### PROBLEM REQUIREMENTS
Please give every record below again exactly, and keep the pictures out.

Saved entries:
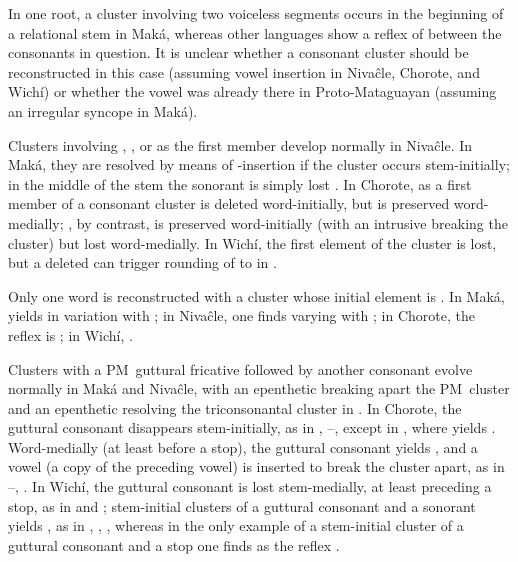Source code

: In one root, a cluster involving two voiceless segments occurs in the beginning of a relational stem in Maká, whereas other languages show a reflex of  between the consonants in question. It is unclear whether a consonant cluster should be reconstructed in this case (assuming vowel insertion in Nivaĉle, Chorote, and Wichí) or whether the vowel was already there in Proto-Mataguayan (assuming an irregular syncope in Maká).

\begin{exe}
    \ex \face
    \ex \eyebrow
\end{exe}

Clusters involving , , or  as the first member develop normally in Nivaĉle. In Maká, they are resolved by means of \mbox{-}insertion if the cluster occurs stem-initially; in the middle of the stem the sonorant is simply lost . In Chorote,  as a first member of a consonant cluster is deleted word-initially, but is preserved word-medially; , by contrast, is preserved word-initially (with an intrusive  breaking the cluster) but lost word-medially. In Wichí, the first element of the cluster is lost, but a deleted  can trigger rounding of  to  in .

\begin{exe}
    \ex \spouse
    \ex \flu
    \ex \squash
    \ex \heartmn \label{wt-heartmn}
    \ex \majan
    \ex \tooth \label{wt-tooth}
    \ex \rib
    \ex \belly
    \ex \metal
\end{exe}

Only one word is reconstructed with a cluster whose initial element is . In Maká,  yields  in variation with  \citep[130]{AG99}; in Nivaĉle, one finds  varying with ; in Chorote, the reflex is ; in Wichí, .

\begin{exe}
    \ex \hurt
\end{exe}

Clusters with a PM~guttural fricative followed by another consonant evolve normally in Maká and Nivaĉle, with an epenthetic  breaking apart the PM~cluster   and an epenthetic  resolving the triconsonantal cluster in . In Chorote, the guttural consonant disappears stem-initially, as in , –, except in , where  yields . Word-medially (at least before a stop), the guttural consonant yields , and a vowel (a copy of the preceding vowel) is inserted to break the cluster apart, as in --, . In Wichí, the guttural consonant is lost stem-medially, at least preceding a stop, as in  and ; stem-initial clusters of a guttural consonant and a sonorant yields , as in , , , whereas in the only example of a stem-initial cluster of a guttural consonant and a stop one finds  as the reflex .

### ANSWER TO THIS TASK
Source code

: In one root, a cluster involving two voiceless segments occurs in the beginning of a relational stem in Maká, whereas other languages show a reflex of  between the consonants in question. It is unclear whether a consonant cluster should be reconstructed in this case (assuming vowel insertion in Nivaĉle, Chorote, and Wichí) or whether the vowel was already there in Proto-Mataguayan (assuming an irregular syncope in Maká).

\begin{exe}
    \ex \face
    \ex \eyebrow
\end{exe}

Clusters involving , , or  as the first member develop normally in Nivaĉle. In Maká, they are resolved by means of \mbox{-}insertion if the cluster occurs stem-initially; in the middle of the stem the sonorant is simply lost . In Chorote,  as a first member of a consonant cluster is deleted word-initially, but is preserved word-medially; , by contrast, is preserved word-initially (with an intrusive  breaking the cluster) but lost word-medially. In Wichí, the first element of the cluster is lost, but a deleted  can trigger rounding of  to  in .

\begin{exe}
    \ex \spouse
    \ex \flu
    \ex \squash
    \ex \heartmn \label{wt-heartmn}
    \ex \majan
    \ex \tooth \label{wt-tooth}
    \ex \rib
    \ex \belly
    \ex \metal
\end{exe}

Only one word is reconstructed with a cluster whose initial element is . In Maká,  yields  in variation with  \citep[130]{AG99}; in Nivaĉle, one finds  varying with ; in Chorote, the reflex is ; in Wichí, .

\begin{exe}
    \ex \hurt
\end{exe}

Clusters with a PM~guttural fricative followed by another consonant evolve normally in Maká and Nivaĉle, with an epenthetic  breaking apart the PM~cluster   and an epenthetic  resolving the triconsonantal cluster in . In Chorote, the guttural consonant disappears stem-initially, as in , –, except in , where  yields . Word-medially (at least before a stop), the guttural consonant yields , and a vowel (a copy of the preceding vowel) is inserted to break the cluster apart, as in --, . In Wichí, the guttural consonant is lost stem-medially, at least preceding a stop, as in  and ; stem-initial clusters of a guttural consonant and a sonorant yields , as in , , , whereas in the only example of a stem-initial cluster of a guttural consonant and a stop one finds  as the reflex .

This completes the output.